Elizabeth May: Mr. Speaker, I would like to thank the hon. minister for making himself available for half an hour to discuss why we should not be limiting debate on a bill of this importance.
I would like to ask the hon. minister if he does not think that a bill of this magnitude and importance would be improved by ensuring that when we bring forward sweeping changes to refugee and immigration law, the government has the support of those people most intimately involved and most knowledgeable? I refer to groups like the Canadian Association of Refugee Lawyers and the Canadian Bar Association. We should have legislation which we are sure would meet any charter challenge before we pass it.

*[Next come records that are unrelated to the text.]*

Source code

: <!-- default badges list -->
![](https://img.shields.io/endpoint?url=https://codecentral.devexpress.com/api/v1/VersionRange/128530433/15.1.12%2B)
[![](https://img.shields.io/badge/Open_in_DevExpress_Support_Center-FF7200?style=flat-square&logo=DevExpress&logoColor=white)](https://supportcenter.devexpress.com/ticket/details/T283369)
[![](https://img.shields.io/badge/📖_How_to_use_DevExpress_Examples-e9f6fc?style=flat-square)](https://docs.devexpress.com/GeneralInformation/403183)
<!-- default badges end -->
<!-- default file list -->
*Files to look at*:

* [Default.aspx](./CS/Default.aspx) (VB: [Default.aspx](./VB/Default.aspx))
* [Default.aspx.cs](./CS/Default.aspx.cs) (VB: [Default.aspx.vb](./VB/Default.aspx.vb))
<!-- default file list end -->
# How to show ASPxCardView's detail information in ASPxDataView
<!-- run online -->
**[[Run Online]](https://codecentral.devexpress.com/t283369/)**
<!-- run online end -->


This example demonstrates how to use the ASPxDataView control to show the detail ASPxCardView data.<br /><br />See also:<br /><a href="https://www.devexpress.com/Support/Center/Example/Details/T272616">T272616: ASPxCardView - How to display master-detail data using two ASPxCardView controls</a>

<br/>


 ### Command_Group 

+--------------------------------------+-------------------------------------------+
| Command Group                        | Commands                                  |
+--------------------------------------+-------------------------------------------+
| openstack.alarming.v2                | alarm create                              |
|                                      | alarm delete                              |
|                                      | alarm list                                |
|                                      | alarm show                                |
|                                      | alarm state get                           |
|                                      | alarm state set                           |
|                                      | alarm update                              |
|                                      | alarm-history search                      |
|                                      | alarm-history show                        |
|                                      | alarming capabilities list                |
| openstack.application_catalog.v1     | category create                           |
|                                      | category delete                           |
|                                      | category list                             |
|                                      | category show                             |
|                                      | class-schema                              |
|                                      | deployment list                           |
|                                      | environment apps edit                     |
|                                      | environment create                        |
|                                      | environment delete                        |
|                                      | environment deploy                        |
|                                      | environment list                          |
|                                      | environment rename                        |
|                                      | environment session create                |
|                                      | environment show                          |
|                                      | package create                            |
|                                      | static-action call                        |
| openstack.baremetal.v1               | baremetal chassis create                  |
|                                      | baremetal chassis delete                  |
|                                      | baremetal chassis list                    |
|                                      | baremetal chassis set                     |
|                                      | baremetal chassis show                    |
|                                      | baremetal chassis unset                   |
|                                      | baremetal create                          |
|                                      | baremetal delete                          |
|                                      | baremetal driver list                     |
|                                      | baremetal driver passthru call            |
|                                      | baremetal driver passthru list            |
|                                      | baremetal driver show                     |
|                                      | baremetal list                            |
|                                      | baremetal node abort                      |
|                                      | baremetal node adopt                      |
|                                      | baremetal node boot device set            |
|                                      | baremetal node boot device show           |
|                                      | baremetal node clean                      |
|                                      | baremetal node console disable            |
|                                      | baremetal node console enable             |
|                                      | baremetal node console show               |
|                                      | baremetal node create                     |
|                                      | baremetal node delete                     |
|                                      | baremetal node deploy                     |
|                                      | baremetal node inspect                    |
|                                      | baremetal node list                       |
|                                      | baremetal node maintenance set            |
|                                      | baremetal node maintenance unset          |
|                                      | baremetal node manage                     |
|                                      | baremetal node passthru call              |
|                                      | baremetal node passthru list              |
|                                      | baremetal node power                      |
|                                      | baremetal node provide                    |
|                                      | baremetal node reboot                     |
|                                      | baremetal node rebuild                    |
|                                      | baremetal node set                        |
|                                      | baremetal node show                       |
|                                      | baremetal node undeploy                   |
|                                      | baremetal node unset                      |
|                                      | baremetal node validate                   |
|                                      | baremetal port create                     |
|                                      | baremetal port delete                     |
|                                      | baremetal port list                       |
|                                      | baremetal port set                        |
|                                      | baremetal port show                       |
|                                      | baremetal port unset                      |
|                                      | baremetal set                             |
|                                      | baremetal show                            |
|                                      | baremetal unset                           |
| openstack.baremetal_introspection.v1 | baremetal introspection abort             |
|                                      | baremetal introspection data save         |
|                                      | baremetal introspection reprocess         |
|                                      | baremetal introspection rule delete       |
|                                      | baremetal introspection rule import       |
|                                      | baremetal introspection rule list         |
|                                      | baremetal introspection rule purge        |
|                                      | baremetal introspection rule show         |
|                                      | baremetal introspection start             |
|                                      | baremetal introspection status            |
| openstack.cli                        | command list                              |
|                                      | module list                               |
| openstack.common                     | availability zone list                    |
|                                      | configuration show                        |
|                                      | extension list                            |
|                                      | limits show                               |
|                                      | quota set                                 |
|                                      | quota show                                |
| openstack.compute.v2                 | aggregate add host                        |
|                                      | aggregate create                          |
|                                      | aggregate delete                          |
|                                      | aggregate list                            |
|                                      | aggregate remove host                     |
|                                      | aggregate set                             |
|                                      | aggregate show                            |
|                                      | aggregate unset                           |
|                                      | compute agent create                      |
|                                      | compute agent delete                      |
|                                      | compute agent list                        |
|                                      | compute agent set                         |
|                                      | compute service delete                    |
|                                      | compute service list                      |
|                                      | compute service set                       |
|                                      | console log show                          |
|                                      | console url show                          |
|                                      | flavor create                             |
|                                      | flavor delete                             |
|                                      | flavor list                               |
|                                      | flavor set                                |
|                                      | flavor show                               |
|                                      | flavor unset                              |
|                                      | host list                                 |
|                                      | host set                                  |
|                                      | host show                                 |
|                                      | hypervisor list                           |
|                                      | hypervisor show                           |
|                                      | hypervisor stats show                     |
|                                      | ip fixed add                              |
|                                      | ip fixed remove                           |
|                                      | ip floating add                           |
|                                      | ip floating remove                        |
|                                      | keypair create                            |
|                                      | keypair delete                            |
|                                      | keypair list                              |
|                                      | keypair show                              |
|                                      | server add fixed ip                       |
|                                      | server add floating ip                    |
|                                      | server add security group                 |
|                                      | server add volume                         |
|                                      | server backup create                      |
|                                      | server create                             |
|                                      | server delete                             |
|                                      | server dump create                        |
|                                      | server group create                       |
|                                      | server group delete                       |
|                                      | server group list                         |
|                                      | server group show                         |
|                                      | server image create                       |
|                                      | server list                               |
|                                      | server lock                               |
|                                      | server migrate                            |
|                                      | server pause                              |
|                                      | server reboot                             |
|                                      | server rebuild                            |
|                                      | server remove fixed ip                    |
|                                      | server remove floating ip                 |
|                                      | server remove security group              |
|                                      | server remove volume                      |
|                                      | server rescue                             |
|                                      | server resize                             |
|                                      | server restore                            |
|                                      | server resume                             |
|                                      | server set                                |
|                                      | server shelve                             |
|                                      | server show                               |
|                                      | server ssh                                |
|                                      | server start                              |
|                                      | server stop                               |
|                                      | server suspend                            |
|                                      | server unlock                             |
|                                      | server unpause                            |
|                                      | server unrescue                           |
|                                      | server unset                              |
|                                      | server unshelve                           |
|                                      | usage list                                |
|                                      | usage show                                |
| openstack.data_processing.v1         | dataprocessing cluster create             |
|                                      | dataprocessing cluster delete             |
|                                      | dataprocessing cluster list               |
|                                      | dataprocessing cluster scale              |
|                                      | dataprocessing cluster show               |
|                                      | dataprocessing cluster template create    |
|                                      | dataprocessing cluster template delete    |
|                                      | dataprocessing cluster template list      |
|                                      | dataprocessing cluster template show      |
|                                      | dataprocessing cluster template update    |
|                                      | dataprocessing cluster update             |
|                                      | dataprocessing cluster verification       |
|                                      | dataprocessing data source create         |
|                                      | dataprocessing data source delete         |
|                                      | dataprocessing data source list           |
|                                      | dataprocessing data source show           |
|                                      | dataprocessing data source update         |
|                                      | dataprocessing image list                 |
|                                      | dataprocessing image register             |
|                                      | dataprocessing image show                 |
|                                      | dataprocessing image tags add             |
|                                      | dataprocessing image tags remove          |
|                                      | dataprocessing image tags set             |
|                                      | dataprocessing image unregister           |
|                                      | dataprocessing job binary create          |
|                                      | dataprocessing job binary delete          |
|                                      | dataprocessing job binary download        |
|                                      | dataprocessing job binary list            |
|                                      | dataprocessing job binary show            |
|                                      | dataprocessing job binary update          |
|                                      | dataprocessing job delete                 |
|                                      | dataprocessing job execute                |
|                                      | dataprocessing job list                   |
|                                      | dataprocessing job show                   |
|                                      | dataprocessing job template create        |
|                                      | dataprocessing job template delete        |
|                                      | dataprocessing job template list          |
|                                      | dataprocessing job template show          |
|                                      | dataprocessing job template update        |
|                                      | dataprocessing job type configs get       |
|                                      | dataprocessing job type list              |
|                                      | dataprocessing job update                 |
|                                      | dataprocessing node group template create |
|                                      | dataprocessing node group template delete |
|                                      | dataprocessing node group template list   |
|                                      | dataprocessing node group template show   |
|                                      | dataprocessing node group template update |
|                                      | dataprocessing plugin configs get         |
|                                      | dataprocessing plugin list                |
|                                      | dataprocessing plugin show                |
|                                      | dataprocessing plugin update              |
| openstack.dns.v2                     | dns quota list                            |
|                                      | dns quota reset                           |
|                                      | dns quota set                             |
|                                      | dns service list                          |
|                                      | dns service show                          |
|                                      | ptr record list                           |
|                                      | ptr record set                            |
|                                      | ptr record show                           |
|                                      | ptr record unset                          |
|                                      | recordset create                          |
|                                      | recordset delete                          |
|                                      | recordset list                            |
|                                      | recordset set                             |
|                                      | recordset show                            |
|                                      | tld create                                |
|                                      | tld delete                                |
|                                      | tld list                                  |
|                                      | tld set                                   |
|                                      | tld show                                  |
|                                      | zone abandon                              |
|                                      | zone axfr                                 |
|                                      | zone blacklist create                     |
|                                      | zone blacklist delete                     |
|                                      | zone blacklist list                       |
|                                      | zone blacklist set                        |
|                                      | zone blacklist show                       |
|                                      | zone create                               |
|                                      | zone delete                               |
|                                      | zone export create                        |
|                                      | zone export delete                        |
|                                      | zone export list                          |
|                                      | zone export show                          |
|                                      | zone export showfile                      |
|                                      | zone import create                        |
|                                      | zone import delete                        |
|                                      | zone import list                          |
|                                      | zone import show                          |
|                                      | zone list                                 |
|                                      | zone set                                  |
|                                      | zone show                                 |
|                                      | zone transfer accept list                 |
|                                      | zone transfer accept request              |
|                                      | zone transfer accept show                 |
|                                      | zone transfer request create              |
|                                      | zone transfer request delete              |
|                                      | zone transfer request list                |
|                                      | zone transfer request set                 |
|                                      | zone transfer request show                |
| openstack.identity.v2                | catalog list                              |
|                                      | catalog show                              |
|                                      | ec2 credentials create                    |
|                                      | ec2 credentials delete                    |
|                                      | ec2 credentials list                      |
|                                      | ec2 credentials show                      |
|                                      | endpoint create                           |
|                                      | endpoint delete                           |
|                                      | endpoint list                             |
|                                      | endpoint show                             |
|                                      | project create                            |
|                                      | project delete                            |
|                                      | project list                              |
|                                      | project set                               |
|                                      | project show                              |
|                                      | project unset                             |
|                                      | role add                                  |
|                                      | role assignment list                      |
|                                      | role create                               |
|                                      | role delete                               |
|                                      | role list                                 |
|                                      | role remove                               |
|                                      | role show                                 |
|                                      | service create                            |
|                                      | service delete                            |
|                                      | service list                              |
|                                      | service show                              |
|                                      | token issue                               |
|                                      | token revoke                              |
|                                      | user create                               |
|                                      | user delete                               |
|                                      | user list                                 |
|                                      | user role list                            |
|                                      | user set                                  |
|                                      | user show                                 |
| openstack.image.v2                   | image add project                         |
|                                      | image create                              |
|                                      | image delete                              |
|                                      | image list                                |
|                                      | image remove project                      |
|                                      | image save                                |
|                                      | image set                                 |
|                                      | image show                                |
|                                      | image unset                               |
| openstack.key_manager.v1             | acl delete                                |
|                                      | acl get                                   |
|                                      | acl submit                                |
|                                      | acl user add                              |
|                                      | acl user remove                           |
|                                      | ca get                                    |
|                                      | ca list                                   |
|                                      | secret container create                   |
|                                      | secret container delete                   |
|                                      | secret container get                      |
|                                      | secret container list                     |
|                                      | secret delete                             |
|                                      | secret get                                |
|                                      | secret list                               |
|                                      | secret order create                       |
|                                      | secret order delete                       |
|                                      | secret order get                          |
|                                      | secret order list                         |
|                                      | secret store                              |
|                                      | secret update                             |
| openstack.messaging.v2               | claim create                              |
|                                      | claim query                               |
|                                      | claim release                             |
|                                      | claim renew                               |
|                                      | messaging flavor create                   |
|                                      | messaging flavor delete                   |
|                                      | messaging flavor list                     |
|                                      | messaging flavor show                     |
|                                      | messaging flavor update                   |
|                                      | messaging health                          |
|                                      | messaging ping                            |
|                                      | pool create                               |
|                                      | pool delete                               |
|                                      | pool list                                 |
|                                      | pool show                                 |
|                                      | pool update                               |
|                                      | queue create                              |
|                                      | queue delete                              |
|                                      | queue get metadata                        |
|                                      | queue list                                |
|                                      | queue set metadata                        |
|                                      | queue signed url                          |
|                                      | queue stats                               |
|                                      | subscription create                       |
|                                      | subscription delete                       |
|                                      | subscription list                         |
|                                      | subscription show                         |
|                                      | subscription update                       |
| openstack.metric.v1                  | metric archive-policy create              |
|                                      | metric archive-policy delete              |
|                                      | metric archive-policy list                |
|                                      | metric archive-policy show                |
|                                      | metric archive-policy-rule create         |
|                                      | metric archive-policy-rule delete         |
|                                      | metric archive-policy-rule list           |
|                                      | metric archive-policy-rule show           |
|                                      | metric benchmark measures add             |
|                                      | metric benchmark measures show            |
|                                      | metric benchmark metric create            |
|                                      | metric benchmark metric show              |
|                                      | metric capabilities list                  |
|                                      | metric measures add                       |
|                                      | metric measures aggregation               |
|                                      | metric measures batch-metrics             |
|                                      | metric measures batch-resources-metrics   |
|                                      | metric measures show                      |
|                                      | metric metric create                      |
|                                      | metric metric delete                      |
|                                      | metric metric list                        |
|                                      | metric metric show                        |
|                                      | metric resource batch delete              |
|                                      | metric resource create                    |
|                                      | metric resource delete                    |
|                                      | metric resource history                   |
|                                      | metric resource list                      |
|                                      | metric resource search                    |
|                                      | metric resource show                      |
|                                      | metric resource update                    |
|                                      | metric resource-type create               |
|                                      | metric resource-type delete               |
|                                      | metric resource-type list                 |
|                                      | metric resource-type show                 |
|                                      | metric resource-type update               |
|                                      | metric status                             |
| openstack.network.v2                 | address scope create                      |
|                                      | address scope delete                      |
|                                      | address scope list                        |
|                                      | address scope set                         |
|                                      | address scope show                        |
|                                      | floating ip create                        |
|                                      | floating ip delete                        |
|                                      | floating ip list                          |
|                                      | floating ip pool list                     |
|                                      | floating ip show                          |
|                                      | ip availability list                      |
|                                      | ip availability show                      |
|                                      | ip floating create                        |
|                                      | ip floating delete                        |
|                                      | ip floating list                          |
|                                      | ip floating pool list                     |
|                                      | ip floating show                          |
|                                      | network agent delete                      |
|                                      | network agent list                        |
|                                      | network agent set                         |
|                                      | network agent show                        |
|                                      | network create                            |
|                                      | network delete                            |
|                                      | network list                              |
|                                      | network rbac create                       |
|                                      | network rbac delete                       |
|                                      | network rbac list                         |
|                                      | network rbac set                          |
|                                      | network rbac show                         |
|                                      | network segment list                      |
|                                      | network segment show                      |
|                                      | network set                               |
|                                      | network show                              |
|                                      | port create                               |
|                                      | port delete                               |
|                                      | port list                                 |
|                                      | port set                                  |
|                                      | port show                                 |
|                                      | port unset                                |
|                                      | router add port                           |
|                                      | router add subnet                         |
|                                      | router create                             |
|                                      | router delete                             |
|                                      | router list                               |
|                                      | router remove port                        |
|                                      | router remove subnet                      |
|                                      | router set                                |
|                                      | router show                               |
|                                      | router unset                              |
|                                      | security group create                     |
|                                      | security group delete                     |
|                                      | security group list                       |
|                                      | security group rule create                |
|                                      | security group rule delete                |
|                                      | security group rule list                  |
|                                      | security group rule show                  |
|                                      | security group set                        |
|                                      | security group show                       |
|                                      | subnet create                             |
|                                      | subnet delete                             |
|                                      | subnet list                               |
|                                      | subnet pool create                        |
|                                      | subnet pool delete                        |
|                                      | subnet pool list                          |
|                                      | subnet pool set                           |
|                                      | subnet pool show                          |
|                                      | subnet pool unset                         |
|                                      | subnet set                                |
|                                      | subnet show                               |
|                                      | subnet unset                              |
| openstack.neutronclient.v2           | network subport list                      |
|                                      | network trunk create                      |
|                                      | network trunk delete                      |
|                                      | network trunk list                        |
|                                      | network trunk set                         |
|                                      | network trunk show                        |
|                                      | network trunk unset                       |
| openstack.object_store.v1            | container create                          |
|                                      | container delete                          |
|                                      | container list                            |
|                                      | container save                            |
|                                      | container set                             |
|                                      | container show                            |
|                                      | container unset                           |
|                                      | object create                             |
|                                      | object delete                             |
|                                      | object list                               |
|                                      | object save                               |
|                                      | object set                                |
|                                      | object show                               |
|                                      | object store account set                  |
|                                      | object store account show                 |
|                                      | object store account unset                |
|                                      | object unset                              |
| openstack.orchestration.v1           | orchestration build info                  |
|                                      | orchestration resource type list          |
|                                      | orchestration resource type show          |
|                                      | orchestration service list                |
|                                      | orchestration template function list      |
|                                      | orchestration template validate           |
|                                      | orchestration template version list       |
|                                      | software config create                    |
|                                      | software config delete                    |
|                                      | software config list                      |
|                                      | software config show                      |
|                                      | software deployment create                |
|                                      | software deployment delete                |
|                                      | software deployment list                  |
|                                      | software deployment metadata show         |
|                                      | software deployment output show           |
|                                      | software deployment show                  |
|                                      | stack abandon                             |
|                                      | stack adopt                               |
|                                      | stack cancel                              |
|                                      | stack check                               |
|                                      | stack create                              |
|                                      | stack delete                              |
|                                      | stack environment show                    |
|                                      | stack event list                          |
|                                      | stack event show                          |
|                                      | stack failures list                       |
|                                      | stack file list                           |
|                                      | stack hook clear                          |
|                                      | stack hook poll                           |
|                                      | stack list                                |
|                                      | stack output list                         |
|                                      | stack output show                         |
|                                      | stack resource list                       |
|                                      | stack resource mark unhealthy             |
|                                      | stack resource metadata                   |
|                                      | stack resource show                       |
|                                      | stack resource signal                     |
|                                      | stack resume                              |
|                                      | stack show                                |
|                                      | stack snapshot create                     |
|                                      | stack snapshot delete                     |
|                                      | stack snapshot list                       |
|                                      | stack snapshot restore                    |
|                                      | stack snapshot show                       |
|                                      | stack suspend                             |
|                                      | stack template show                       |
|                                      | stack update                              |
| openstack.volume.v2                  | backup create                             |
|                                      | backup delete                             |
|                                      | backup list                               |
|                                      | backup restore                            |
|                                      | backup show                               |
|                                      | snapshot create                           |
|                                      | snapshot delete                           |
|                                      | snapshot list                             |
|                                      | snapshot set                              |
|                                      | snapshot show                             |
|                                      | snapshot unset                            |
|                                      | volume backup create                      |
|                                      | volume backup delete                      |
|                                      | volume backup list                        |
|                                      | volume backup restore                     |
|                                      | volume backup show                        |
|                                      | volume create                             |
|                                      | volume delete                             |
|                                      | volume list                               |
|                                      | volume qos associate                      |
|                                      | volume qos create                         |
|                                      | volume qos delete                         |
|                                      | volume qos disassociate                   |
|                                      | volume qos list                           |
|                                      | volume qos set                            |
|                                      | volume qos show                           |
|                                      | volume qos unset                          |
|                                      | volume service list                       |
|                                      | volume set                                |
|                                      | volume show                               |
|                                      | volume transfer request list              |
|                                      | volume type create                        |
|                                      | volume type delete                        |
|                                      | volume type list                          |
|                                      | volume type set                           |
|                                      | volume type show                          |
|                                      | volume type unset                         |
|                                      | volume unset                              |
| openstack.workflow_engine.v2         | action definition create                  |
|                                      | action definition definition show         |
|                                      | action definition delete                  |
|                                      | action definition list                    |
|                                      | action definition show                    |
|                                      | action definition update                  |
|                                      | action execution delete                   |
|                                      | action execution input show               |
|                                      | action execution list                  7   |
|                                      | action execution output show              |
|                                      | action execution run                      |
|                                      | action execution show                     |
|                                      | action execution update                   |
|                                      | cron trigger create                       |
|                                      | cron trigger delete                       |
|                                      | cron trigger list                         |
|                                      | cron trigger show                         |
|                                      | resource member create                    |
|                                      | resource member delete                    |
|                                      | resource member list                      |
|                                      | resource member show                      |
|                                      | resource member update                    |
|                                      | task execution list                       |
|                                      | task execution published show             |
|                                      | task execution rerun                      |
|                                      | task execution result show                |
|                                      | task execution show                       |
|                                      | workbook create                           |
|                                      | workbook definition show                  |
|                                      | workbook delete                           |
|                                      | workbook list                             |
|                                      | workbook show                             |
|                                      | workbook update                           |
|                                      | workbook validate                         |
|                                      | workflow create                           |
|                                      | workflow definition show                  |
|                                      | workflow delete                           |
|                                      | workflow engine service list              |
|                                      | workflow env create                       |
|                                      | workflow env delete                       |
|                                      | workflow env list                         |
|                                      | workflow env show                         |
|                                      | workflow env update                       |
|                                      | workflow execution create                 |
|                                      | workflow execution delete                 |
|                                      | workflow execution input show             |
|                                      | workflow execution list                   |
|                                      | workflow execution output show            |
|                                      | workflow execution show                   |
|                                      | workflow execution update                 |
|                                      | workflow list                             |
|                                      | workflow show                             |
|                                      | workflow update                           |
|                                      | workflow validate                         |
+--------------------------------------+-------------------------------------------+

Hon. Jason Kenney: Mr. Speaker, I appreciate the member’s contribution to debates in this place, but I could not disagree with her more strongly on this particular point.
There is a widespread consensus that the current asylum system is dysfunctional. Yet there are certain discrete special interests, including the so-called refugee lawyers association, that are the core special interests who want to protect the status quo. They are opposed to any meaningful reform. Frankly, any model of refugee reform that that organization supported would continue the dysfunction of the asylum system.
What we are proposing in C-31 goes above and beyond our legal and humanitarian obligations under both the Charter of Rights and Freedoms and the UN convention on refugees. It proposes an asylum system that would be universally accessible and that would respect absolutely our obligation of non-refoulement of people deemed to be in need of our protection. It would provide access to a full and fair hearing at an independent quasi-judicial body, which again goes above and beyond our charter and UN convention obligations. It would create for the first time a full and fact-based appeal at the refugee appeal division, accessible to the vast majority of failed asylum claimants who lose at the first instance.
This is something that I think any reasonable person could support. However, we will not allow ourselves to be blocked from meaningful reform, to provide protection to real refugees by the special interests who have helped to create the problems in the first place.